Data to use:
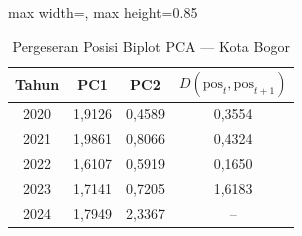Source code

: \begin{table}[H]
\centering
\caption{Pergeseran Posisi Biplot PCA --- Kota Bogor} \label{tab:appjarak_pca_skor_kota_bogor}
\begin{adjustbox}{max width=\textwidth, max height=0.85\textheight}
\begin{tabular}{|c|c|c|c|}
\hline
\textbf{Tahun} & \textbf{PC1} & \textbf{PC2} & \textbf{$D(\text{pos}_t, \text{pos}_{t+1})$} \\
\hline
2020 & 1,9126 & 0,4589 & 0,3554 \\
2021 & 1,9861 & 0,8066 & 0,4324 \\
2022 & 1,6107 & 0,5919 & 0,1650 \\
2023 & 1,7141 & 0,7205 & 1,6183 \\
2024 & 1,7949 & 2,3367 & -- \\
\hline
\end{tabular}
\end{adjustbox}
\end{table}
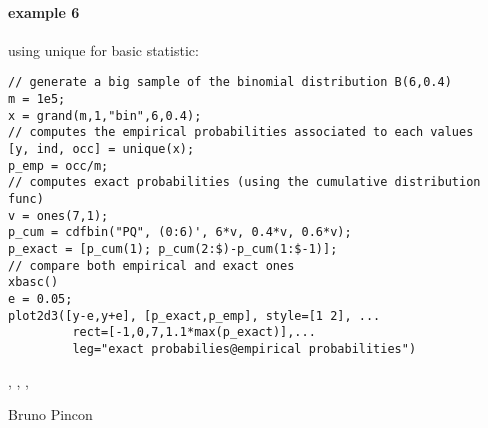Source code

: \begin{examples}
\paragraph{example 6} using unique for basic statistic:
\begin{Verbatim}
// generate a big sample of the binomial distribution B(6,0.4)
m = 1e5;
x = grand(m,1,"bin",6,0.4); 
// computes the empirical probabilities associated to each values
[y, ind, occ] = unique(x);
p_emp = occ/m;
// computes exact probabilities (using the cumulative distribution func)
v = ones(7,1);
p_cum = cdfbin("PQ", (0:6)', 6*v, 0.4*v, 0.6*v);
p_exact = [p_cum(1); p_cum(2:$)-p_cum(1:$-1)];
// compare both empirical and exact ones
xbasc()
e = 0.05;
plot2d3([y-e,y+e], [p_exact,p_emp], style=[1 2], ...
         rect=[-1,0,7,1.1*max(p_exact)],...
         leg="exact probabilies@empirical probabilities")
\end{Verbatim}

\end{examples}

\begin{manseealso}
  , , ,   
\end{manseealso}

\begin{authors}
  Bruno Pincon
\end{authors}
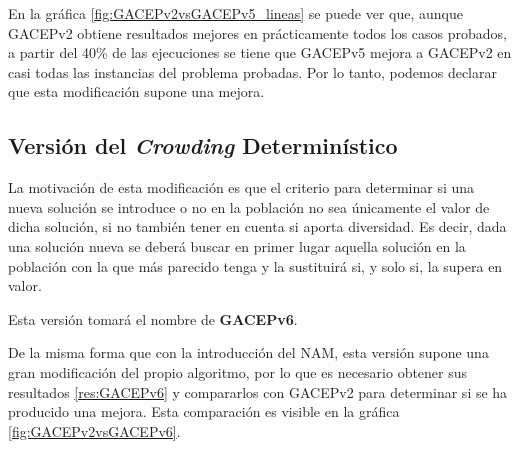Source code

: En la gráfica \ref{fig:GACEPv2vsGACEPv5_lineas} se puede ver que, aunque GACEPv2 obtiene resultados mejores en prácticamente todos los casos probados, a partir del 40\% de las ejecuciones se tiene que GACEPv5 mejora a GACEPv2 en casi todas las instancias del problema probadas. 
Por lo tanto, podemos declarar que esta modificación supone una mejora. 

\subsection{Versión del \textit{Crowding} Determinístico}

La motivación de esta modificación es que el criterio para determinar si una nueva solución se introduce o no en la población no sea únicamente el valor de dicha solución, si no también tener en cuenta si aporta diversidad. 
Es decir, dada una solución nueva se deberá buscar en primer lugar aquella solución en la población con la que más parecido tenga y la sustituirá si, y solo si, la supera en valor. 

Esta versión tomará el nombre de \textbf{GACEPv6}. 

De la misma forma que con la introducción del NAM, esta versión supone una gran modificación del propio algoritmo, por lo que es necesario obtener sus resultados \ref{res:GACEPv6} y compararlos con GACEPv2 para determinar si se ha producido una mejora. 
Esta comparación es visible en la gráfica \ref{fig:GACEPv2vsGACEPv6}.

Task prompt: Although the records hold pictures, the copy must not; give again exactly the lines from the one with "p_emp = occ/m;" through the one with "Esta versión tomará".

Solution for this exercise:
p_emp = occ/m;
// computes exact probabilities (using the cumulative distribution func)
v = ones(7,1);
p_cum = cdfbin("PQ", (0:6)', 6*v, 0.4*v, 0.6*v);
p_exact = [p_cum(1); p_cum(2:$)-p_cum(1:$-1)];
// compare both empirical and exact ones
xbasc()
e = 0.05;
plot2d3([y-e,y+e], [p_exact,p_emp], style=[1 2], ...
         rect=[-1,0,7,1.1*max(p_exact)],...
         leg="exact probabilies@empirical probabilities")
\end{Verbatim}

\end{examples}

\begin{manseealso}
  , , ,   
\end{manseealso}

\begin{authors}
  Bruno Pincon
\end{authors}
Source code

: En la gráfica \ref{fig:GACEPv2vsGACEPv5_lineas} se puede ver que, aunque GACEPv2 obtiene resultados mejores en prácticamente todos los casos probados, a partir del 40\% de las ejecuciones se tiene que GACEPv5 mejora a GACEPv2 en casi todas las instancias del problema probadas. 
Por lo tanto, podemos declarar que esta modificación supone una mejora. 

\subsection{Versión del \textit{Crowding} Determinístico}

La motivación de esta modificación es que el criterio para determinar si una nueva solución se introduce o no en la población no sea únicamente el valor de dicha solución, si no también tener en cuenta si aporta diversidad. 
Es decir, dada una solución nueva se deberá buscar en primer lugar aquella solución en la población con la que más parecido tenga y la sustituirá si, y solo si, la supera en valor. 

Esta versión tomará el nombre de \textbf{GACEPv6}. 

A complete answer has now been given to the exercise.